Access Client Vpn From My Lan Address

RouterOS General
1

Good morning everyone.
I have set up a Mikrotik with a VPN server.
Everything works fine.
I would like to be able to access one of these VPN clients from my Mikrotik LAN.

Example:
Mikrotik VPN Server

Ip Address 10.10.10.1
Client With Windows Server 10.10.10.2

Lan Mikrotik 192.168.1.0/24

I would like to be able to access the connected client from my LAN 192.168.1.0/24. From the terminal I can ping it correctly.
But with my pc connected in Lan I can’t reach it?
It’s possible to do it? Should I set up a masquerade?

Thanks for your answers

2

The problem is the client receives traffic with source address on 192.168.1.0/24 range, and tries to reply to it directly; depending on scenario this is what may happen:

  • Attempts to reply via its local LAN, if it happens to be 192.168.1.0/24 also (pretty common): packets lost
  • If client local network is on a different local range (e.g. 192.168.2.0/24) client will use its default gateway, his local lan router which will attempt to reply via default route: internet: packets lost.

So you need to either:

  • Fix the routing “telling” the remote client how to reach 192.168.1.0/24 LAN: via 10.10.10.1 side of the VPN tunnel…
    or
  • Masquerade all traffic coming from 192.168.1.0/24 traversing VPN router to remote client as if it was originated on the VPN router itself, i.e. 10.10.10.1

Up to you to decide what fits you better:

1.- Adding routes to clients on remote “simple” VPN protocols is either not supported, or not trivial to implement; and those VPN protocols (on ROS 6.x) that supports it (split tunnel) ain’t trivial to setup or deploy on clients (certificates, etc) or require multiple configs depending on client OS.

2.- Masquerading is way easier to implement, but then, your remote clients will think all traffic is coming from the same IP, which may not be desirable for firewalling, logging, etc.

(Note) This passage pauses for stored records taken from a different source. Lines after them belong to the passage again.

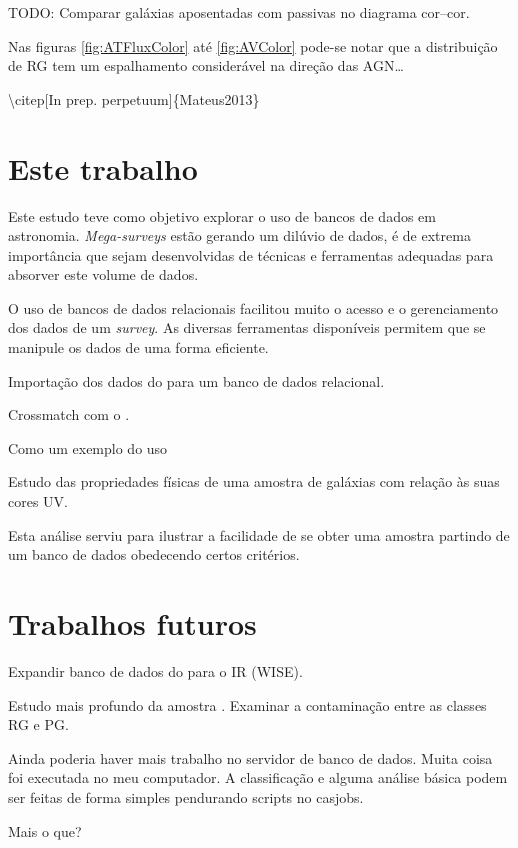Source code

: TODO: Comparar galáxias aposentadas com passivas no diagrama cor--cor.

Nas figuras \ref{fig:ATFluxColor} até \ref{fig:AVColor} pode-se notar que a
distribuição de RG tem um espalhamento considerável na direção das AGN\ldots


\textbackslash citep{[In prep. perpetuum]}\{Mateus2013\}


\section{Este trabalho}

Este estudo teve como objetivo explorar o uso de bancos de dados em astronomia.
{\em Mega-surveys} estão gerando um dilúvio de dados, é de extrema importância
que sejam desenvolvidas de técnicas e ferramentas adequadas para absorver
este volume de dados.

O uso de bancos de dados relacionais facilitou muito o acesso e o gerenciamento
dos dados de um {\em survey}. As diversas ferramentas disponíveis permitem que
se manipule os dados de uma forma eficiente.

Importação dos dados do \starlight para um banco de dados relacional.

Crossmatch com o \galex.

Como um exemplo do uso

Estudo das propriedades físicas de uma amostra de galáxias com relação às suas
cores UV.


Esta análise serviu para ilustrar a facilidade de se obter uma amostra
partindo de um banco de dados obedecendo certos critérios.



\section{Trabalhos futuros}

Expandir banco de dados do \starlight para o IR (WISE).

Estudo mais profundo da amostra \starlightUV. Examinar a contaminação entre as
classes RG e PG.

Ainda poderia haver mais trabalho no servidor de banco de dados. Muita coisa foi
executada no meu computador. A classificação e alguma análise básica podem ser
feitas de forma simples pendurando scripts no casjobs.

Mais o que?


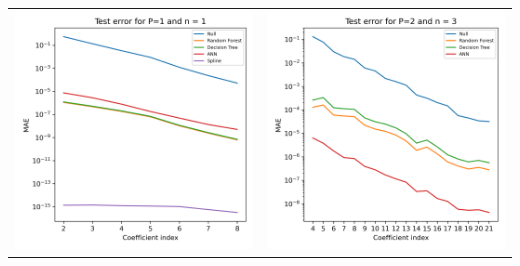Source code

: \documentclass[a1paper]{tikzposter}
\begin{document}
\begin{columns}
{    %

    {
        \begin{center}
            \begin{tabular}{cc}
                \begin{minipage}{0.16\textwidth}
                    \includegraphics[width=\linewidth]{Images/MLP1n1.png}
                \end{minipage} &
                \begin{minipage}{0.16\textwidth}
                    \includegraphics[width=\linewidth]{Images/MLP2n3.png}

\end{minipage}
\end{tabular}
\end{center}}}
\end{columns}
\end{document}
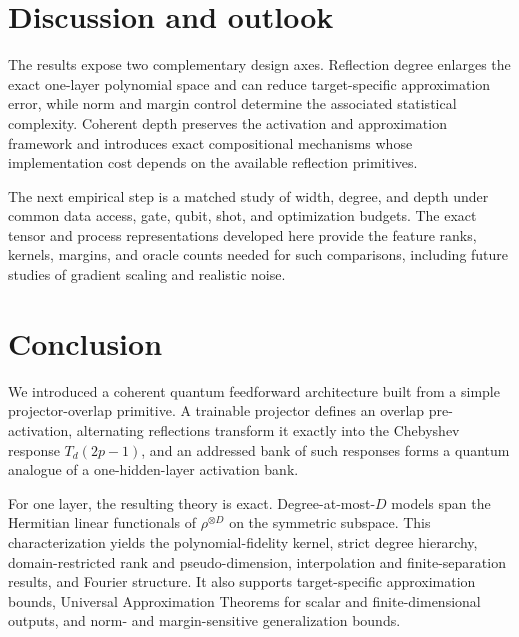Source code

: \documentclass[pdflatex,sn-mathphys,NameDate,iicol]{sn-jnl}
\begin{document}
\section{Discussion and outlook}
\label{sec:discussion}

The results expose two complementary design axes. Reflection degree enlarges
the exact one-layer polynomial space and can reduce target-specific
approximation error, while norm and margin control determine the associated
statistical complexity. Coherent depth preserves the activation and
approximation framework and introduces exact compositional mechanisms whose
implementation cost depends on the available reflection primitives.

The next empirical step is a matched study of width, degree, and depth under
common data access, gate, qubit, shot, and optimization budgets. The exact
tensor and process representations developed here provide the feature ranks,
kernels, margins, and oracle counts needed for such comparisons, including
future studies of gradient scaling and realistic noise.

\section{Conclusion}

We introduced a coherent quantum feedforward architecture built from a simple
projector-overlap primitive. A trainable projector defines an overlap
pre-activation, alternating reflections transform it exactly into the
Chebyshev response $T_d(2p-1)$, and an addressed bank of such responses forms
a quantum analogue of a one-hidden-layer activation bank.

For one layer, the resulting theory is exact. Degree-at-most-$D$ models span
the Hermitian linear functionals of $\rho^{\otimes D}$ on the symmetric
subspace. This characterization yields the polynomial-fidelity kernel, strict
degree hierarchy, domain-restricted rank and pseudo-dimension, interpolation
and finite-separation results, and Fourier structure. It also supports
target-specific approximation bounds, Universal Approximation Theorems for
scalar and finite-dimensional outputs, and norm- and margin-sensitive
generalization bounds.
\end{document}

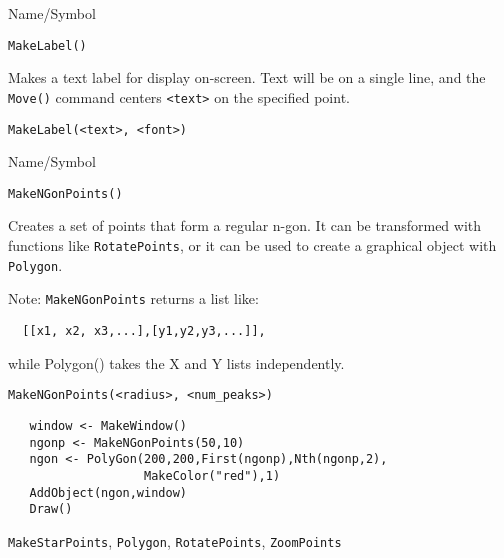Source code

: \begin{desc}{Name/Symbol}
\item[Name/Symbol]	\verb+MakeLabel()+

\item[Description] Makes a text label for display on-screen. Text will
  be on a single line, and the \verb+Move()+ command centers
  \verb+<text>+ on the specified point.

\item[Usage]
\begin{verbatim}
MakeLabel(<text>, <font>)
\end{verbatim}

\item[Example]	

\item[See Also]	
\end{desc}
\begin{desc}{Name/Symbol}
\item[Name/Symbol]	\verb+MakeNGonPoints()+

\item[Description] 
Creates a set of points that form a regular n-gon.  It can be
transformed with functions like \verb+RotatePoints+, or it can be 
used to create a graphical object with \verb+Polygon+.

Note: \verb+MakeNGonPoints+ returns a list like:
\begin{verbatim}
  [[x1, x2, x3,...],[y1,y2,y3,...]],
\end{verbatim}
while Polygon() takes the X and Y lists independently.

\item[Usage]
\begin{verbatim}
MakeNGonPoints(<radius>, <num_peaks>)
\end{verbatim}

\item[Example]	
\begin{verbatim}
   window <- MakeWindow()
   ngonp <- MakeNGonPoints(50,10)
   ngon <- PolyGon(200,200,First(ngonp),Nth(ngonp,2),
                   MakeColor("red"),1)
   AddObject(ngon,window)
   Draw()
\end{verbatim}

\item[See Also]	
\verb+MakeStarPoints+, \verb+Polygon+, \verb+RotatePoints+, \verb+ZoomPoints+
\end{desc}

There’s a third option, which may or not be desirable on your scenario that suits fine smaller, “flat” address LANs: on VPN router, instead of using a different range for VPN connections, assign them IPs from same local LAN pool; then go to Bridge, and set the LAN bridge ARP setting to proxy-arp: instead of resorting to routing or masquerading, the router will forward (proxy) the ARP queries from VPN clients to LAN clients and viceversa.

There’s a requirement though… stay away from 192.168.1.0/24 on VPN Router LAN as that’s usually the LAN range by default on most routers, this won’t work if LANs at both sides use the same range.